6. Write Documentation
Each executor has it’s own documentation page, a section under docs/_docs/getting-started/executors.md
that renders to here. Be sure to include:
- the name of your executor
- the matchstring that it uses to match commands to it
- general usage examples
- any environment variables needed
- actions that are exposed
7. Create a Dashboard
Each executor will render based on it’s custom dashboard.
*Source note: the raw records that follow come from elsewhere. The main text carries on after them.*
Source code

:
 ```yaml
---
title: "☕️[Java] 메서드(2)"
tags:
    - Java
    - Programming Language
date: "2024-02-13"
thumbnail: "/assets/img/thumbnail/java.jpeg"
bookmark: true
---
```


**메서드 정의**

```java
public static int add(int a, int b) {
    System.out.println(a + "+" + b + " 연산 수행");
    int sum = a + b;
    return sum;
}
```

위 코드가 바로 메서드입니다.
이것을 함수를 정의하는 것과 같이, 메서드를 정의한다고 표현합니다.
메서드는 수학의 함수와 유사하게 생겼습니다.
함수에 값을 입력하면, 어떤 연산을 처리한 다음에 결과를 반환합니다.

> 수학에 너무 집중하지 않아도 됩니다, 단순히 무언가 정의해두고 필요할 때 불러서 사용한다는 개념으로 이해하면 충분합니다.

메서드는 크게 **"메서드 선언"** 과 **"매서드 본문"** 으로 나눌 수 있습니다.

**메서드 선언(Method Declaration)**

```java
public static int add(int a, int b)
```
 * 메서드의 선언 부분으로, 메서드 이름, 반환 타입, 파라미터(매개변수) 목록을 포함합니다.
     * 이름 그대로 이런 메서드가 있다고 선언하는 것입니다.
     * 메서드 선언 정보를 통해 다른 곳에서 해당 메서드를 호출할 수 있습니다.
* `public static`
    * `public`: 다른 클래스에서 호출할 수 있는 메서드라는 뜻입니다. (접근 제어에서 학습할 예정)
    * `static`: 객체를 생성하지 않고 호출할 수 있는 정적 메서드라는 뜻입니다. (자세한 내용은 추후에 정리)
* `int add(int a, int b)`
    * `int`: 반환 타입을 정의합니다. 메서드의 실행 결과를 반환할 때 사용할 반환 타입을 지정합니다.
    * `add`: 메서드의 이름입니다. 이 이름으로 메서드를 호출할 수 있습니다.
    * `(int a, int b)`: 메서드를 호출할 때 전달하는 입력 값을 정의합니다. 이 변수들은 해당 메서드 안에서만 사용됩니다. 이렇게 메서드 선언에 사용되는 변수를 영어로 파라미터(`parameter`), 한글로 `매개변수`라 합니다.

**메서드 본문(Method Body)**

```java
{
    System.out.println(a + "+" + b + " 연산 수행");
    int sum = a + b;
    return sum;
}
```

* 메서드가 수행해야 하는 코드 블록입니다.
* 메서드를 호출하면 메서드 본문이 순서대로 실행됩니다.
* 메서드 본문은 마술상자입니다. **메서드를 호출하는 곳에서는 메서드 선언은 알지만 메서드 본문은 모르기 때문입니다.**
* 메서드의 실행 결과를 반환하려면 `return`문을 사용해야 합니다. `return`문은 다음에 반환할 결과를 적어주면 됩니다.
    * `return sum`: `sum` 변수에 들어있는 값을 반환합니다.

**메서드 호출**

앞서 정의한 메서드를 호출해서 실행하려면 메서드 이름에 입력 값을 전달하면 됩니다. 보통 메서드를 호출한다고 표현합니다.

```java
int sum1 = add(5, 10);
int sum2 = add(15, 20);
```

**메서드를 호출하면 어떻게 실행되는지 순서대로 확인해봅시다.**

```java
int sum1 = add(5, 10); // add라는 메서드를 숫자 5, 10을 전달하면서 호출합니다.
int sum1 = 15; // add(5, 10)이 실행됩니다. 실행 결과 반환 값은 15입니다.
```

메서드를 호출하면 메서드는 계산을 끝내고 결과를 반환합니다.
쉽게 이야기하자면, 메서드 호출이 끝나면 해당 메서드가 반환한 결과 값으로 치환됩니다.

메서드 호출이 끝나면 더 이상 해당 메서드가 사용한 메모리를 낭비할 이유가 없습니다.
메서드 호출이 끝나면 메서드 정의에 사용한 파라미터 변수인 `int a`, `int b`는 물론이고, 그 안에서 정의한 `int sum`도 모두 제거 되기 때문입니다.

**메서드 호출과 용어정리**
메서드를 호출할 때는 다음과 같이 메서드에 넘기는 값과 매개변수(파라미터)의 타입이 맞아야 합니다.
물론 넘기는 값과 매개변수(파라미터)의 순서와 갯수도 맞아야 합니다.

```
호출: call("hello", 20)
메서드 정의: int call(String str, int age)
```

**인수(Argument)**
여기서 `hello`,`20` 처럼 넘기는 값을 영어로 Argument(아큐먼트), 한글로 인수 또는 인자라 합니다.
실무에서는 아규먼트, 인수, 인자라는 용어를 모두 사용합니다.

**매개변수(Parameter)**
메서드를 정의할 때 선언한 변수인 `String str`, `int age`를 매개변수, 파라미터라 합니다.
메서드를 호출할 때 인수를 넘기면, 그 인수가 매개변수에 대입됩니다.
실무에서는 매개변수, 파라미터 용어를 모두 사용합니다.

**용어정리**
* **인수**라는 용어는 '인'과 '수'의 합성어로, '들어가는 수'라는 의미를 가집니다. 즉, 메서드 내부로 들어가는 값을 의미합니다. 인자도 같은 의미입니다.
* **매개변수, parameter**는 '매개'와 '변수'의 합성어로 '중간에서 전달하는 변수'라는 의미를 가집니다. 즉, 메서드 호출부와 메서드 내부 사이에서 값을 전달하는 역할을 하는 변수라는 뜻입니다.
This means that you need
to add a view for it to qme/app/views/executors.py
. For example, clicking a link
to a url that ends in /executor/shell-<taskid>
will hit this backend view:
@app.route("/executor/<taskid>")
def shell_executor(taskid):
task = app.queue.get(taskid)
return render_template(
"executors/shell.html", task=task.load(), database=app.queue.database
)
And then render the template in qme/app/templates/executors/shell.html
. You should
add one, named according to your executor, and be sure to export any variables
that are needed by the template (as we do above).
If you want some help with your executor, please don’t be afraid to reach out.